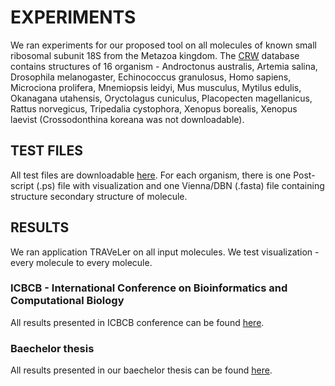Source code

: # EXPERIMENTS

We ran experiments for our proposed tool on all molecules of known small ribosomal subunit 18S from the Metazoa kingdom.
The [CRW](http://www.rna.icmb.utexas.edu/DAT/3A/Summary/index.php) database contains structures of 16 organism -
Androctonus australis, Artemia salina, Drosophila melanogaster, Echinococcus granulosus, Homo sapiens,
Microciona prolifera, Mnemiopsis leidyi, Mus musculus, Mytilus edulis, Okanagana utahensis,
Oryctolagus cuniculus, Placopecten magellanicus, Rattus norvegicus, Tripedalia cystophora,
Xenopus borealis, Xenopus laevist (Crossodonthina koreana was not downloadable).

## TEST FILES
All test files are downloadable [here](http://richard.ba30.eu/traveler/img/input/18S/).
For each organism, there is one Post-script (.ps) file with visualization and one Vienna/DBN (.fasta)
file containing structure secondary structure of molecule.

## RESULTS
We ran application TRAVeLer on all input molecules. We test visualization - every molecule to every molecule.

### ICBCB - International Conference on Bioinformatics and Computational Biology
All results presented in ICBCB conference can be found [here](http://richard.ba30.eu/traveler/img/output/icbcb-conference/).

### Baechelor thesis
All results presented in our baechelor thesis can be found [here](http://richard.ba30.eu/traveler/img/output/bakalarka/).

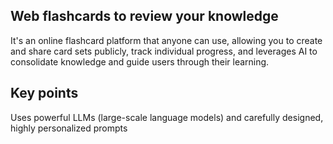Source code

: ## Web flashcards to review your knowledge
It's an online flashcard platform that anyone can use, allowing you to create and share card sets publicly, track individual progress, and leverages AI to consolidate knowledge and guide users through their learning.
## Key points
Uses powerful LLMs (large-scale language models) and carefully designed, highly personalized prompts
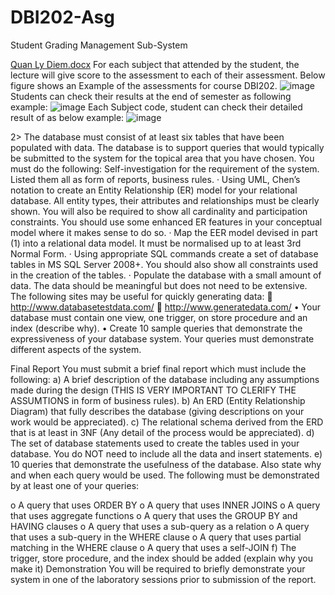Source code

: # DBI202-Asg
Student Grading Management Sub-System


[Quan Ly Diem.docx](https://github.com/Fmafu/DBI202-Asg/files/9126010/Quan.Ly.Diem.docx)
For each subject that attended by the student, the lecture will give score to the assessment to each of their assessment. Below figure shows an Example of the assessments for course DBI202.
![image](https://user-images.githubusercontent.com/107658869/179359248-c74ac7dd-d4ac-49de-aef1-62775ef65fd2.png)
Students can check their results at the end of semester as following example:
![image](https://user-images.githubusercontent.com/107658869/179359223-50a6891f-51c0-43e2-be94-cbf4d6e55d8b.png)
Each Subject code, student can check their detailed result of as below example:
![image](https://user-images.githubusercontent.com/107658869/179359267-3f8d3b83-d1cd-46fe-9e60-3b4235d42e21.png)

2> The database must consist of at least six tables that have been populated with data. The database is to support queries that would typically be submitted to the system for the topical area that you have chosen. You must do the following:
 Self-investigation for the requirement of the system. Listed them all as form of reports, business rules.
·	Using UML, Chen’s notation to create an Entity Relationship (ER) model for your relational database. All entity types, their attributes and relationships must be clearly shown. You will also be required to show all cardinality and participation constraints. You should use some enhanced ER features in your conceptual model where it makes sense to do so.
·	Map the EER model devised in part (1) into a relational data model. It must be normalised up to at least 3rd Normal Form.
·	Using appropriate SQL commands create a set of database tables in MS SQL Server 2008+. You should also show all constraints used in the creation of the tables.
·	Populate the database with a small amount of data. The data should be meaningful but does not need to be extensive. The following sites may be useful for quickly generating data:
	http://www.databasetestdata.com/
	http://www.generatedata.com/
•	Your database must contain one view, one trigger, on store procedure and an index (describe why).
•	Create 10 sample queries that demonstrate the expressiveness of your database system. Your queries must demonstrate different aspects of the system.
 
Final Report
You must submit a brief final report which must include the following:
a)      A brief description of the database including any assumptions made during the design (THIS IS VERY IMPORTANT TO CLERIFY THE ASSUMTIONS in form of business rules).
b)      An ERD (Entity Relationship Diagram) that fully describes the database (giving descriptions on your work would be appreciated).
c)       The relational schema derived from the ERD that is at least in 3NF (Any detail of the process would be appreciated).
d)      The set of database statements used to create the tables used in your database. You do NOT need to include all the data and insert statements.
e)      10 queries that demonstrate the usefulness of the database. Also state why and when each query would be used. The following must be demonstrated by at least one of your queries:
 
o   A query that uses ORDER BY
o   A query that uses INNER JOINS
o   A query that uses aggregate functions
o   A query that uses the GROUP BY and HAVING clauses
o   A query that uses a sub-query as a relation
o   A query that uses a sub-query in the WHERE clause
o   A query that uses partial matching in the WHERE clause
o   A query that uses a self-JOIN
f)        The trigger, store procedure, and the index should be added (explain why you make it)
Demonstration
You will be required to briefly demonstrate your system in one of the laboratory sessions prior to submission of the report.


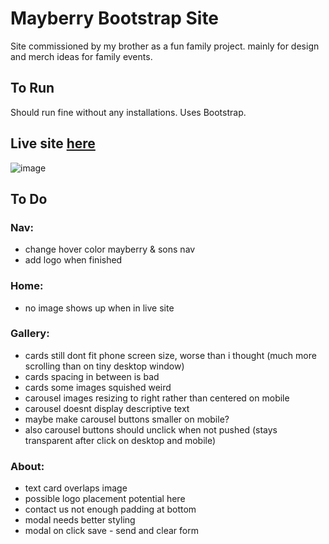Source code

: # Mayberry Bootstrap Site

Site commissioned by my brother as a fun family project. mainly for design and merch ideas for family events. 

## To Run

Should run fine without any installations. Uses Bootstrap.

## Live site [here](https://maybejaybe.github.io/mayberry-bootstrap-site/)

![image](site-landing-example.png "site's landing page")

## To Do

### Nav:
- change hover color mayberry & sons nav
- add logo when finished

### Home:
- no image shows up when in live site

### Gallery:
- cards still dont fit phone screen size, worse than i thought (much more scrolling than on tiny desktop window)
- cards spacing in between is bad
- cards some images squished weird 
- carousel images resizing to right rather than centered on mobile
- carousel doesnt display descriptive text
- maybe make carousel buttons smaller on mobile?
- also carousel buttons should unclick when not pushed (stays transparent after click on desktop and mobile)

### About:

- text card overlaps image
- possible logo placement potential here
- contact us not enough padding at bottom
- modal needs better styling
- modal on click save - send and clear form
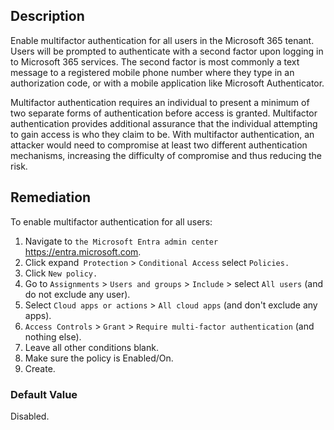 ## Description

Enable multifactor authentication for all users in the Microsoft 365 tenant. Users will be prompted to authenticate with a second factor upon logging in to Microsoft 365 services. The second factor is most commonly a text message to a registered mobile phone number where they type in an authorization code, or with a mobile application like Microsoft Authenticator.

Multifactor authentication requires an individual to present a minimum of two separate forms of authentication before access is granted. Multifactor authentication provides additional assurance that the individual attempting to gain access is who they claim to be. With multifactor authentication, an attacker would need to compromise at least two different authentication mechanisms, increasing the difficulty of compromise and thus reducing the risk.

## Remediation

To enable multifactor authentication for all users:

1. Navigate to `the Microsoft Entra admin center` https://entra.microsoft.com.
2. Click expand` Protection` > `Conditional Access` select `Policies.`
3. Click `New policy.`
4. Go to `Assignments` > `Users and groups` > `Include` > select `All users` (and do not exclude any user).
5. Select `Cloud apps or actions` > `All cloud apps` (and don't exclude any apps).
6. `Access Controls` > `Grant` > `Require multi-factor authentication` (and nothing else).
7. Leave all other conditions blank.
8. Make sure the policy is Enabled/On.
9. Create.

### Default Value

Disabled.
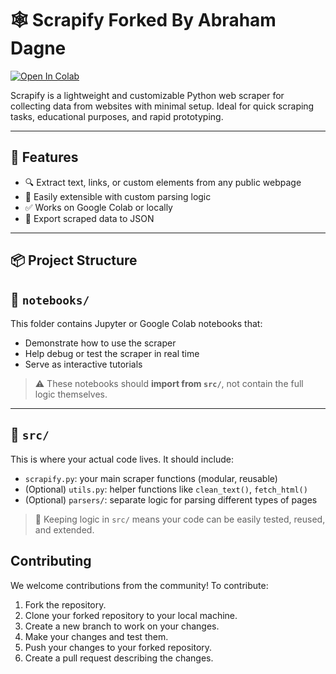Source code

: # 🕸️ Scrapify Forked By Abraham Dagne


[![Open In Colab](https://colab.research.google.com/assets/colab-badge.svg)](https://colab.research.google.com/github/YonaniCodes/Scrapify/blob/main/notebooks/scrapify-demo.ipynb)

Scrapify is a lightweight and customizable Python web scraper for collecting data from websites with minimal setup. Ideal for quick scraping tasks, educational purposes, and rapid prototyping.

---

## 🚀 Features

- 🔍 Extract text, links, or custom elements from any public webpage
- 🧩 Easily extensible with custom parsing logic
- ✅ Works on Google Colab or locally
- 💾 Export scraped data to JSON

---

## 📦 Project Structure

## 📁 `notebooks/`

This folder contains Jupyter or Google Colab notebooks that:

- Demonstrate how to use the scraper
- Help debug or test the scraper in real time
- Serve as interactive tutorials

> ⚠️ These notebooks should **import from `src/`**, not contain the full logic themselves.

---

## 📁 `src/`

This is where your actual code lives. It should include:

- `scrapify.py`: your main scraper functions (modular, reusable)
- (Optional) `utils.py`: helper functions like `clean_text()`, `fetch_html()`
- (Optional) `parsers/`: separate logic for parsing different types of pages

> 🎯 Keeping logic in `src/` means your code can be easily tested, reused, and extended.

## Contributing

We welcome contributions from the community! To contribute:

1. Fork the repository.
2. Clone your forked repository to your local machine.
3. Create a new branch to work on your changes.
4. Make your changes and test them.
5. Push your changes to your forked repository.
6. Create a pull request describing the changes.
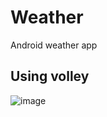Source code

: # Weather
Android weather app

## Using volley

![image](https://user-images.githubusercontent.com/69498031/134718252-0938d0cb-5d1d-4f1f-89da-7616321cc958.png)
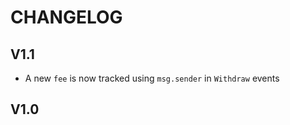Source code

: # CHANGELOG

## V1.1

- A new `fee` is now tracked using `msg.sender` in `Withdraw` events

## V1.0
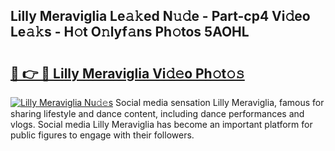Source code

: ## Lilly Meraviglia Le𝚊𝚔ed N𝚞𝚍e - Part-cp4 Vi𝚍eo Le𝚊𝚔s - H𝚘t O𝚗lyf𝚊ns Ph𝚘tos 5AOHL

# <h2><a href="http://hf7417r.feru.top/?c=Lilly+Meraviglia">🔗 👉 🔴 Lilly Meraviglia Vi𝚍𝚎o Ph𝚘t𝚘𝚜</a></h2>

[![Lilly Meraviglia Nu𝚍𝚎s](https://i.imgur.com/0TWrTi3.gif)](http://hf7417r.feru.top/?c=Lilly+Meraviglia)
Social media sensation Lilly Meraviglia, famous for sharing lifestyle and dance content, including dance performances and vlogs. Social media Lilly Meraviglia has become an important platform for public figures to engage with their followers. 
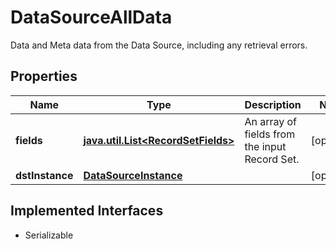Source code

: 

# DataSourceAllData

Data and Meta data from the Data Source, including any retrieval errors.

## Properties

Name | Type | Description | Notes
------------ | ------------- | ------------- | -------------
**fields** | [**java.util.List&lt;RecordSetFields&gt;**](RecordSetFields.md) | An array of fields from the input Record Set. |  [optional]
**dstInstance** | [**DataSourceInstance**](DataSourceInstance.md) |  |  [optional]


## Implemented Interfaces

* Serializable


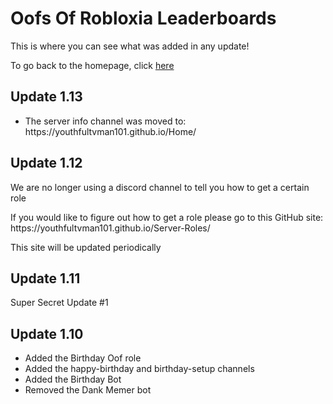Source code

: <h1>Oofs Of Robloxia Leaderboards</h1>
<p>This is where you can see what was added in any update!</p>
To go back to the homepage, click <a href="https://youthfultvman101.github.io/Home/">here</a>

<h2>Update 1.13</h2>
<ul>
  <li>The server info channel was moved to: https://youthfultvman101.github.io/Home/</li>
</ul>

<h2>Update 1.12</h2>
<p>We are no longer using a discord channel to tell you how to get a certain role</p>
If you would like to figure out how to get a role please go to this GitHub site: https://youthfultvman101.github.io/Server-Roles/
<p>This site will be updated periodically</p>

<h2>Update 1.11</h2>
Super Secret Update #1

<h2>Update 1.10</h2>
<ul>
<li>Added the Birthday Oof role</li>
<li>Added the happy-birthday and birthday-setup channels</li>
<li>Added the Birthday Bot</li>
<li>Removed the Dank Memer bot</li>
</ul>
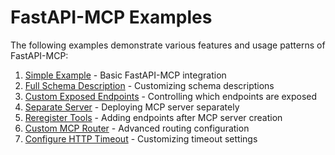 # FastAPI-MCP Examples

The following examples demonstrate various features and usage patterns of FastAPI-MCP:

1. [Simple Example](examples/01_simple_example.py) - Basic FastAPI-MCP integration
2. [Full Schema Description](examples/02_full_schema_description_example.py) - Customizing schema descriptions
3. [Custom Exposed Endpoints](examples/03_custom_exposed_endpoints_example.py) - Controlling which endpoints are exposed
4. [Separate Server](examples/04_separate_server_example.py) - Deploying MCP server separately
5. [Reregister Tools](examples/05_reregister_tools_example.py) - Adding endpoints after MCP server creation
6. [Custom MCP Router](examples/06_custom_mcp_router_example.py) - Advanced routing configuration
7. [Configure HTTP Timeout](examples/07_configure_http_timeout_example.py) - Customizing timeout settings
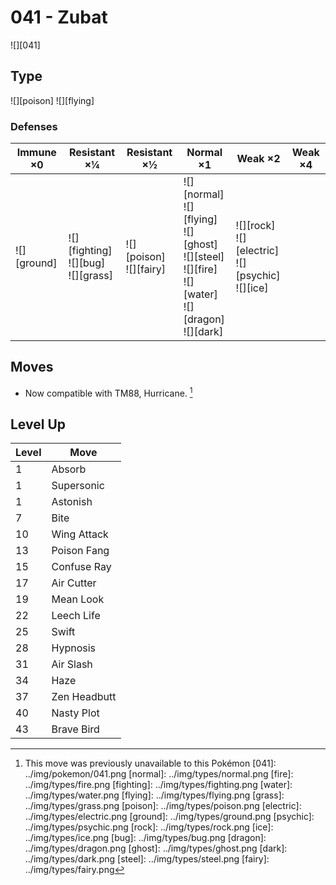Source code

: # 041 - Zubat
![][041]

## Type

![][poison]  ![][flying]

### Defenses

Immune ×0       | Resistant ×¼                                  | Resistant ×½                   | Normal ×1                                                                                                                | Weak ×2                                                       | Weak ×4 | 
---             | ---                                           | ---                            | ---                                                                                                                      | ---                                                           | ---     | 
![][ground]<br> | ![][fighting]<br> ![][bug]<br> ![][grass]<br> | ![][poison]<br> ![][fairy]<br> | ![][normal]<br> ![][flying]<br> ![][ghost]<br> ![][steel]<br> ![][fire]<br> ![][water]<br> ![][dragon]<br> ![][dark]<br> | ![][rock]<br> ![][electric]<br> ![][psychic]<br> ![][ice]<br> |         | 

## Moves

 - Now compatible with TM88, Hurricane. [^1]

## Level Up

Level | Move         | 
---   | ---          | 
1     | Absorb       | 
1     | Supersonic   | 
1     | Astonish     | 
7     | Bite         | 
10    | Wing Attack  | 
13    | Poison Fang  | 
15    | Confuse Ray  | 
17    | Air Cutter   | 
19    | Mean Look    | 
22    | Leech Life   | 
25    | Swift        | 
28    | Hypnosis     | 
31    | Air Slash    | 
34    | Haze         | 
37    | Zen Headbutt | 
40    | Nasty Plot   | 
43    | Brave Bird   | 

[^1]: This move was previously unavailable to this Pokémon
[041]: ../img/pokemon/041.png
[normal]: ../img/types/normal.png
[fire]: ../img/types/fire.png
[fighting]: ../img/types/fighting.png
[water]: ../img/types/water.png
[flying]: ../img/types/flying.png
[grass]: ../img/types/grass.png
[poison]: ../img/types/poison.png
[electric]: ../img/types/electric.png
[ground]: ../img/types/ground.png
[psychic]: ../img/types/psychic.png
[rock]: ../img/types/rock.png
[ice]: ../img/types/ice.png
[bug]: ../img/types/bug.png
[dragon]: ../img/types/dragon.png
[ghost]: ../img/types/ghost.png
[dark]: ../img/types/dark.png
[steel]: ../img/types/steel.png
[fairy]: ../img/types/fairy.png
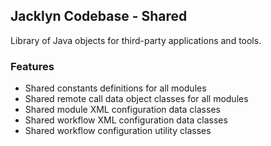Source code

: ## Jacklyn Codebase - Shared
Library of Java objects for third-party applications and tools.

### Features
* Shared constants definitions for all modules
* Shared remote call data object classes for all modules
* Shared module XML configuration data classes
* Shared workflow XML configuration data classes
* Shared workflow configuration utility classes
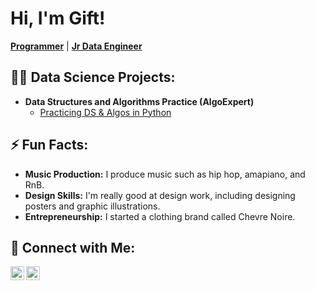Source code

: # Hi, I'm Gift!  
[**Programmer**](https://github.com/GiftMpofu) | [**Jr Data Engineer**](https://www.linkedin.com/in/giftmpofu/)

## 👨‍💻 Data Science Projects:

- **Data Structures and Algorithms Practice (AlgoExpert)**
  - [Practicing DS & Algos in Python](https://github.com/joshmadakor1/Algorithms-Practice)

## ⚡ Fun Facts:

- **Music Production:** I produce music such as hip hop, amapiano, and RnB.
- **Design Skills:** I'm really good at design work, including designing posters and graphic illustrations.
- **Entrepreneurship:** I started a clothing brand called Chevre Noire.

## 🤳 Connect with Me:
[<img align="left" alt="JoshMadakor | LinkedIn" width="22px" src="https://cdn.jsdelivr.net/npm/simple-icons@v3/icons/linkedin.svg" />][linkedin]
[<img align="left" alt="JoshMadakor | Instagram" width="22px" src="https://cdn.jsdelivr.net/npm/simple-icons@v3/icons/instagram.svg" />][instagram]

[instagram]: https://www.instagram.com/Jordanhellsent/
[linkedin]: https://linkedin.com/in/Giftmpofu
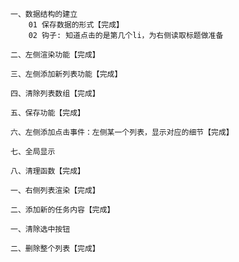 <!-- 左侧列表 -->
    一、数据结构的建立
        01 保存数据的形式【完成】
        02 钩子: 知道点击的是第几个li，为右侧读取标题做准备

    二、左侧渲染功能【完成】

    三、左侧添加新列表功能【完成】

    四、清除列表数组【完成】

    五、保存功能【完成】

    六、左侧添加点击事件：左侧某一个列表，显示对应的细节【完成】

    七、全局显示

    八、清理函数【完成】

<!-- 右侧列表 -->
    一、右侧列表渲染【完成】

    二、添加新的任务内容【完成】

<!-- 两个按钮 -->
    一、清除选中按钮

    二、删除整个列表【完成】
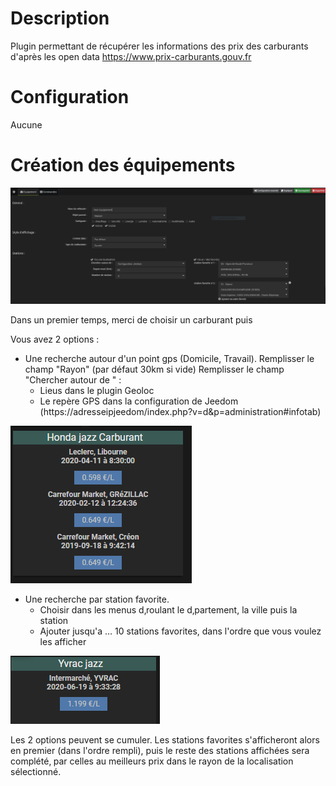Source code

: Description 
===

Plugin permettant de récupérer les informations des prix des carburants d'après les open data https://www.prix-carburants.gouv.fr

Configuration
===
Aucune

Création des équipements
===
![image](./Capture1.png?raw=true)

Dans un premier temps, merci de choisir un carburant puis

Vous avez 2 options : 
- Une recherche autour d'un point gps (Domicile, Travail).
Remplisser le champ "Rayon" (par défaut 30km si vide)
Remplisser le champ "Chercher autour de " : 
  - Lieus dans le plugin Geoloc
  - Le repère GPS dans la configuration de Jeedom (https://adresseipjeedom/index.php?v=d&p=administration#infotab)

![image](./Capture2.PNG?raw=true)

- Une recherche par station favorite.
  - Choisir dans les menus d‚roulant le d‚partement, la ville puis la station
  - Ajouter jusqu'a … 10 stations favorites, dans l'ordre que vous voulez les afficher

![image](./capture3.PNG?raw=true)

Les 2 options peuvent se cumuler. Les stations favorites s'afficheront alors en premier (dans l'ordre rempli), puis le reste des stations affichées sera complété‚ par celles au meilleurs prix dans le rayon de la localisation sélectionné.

◆ ◆ ◆ ◆ ◆ ◆ ◆

-- PROBLEM --
Search the listing above for the string "prix". Copy every line that contains it.

-- EXERCISE OUTPUT --
Plugin permettant de récupérer les informations des prix des carburants d'après les open data https://www.prix-carburants.gouv.fr
Les 2 options peuvent se cumuler. Les stations favorites s'afficheront alors en premier (dans l'ordre rempli), puis le reste des stations affichées sera complété‚ par celles au meilleurs prix dans le rayon de la localisation sélectionné.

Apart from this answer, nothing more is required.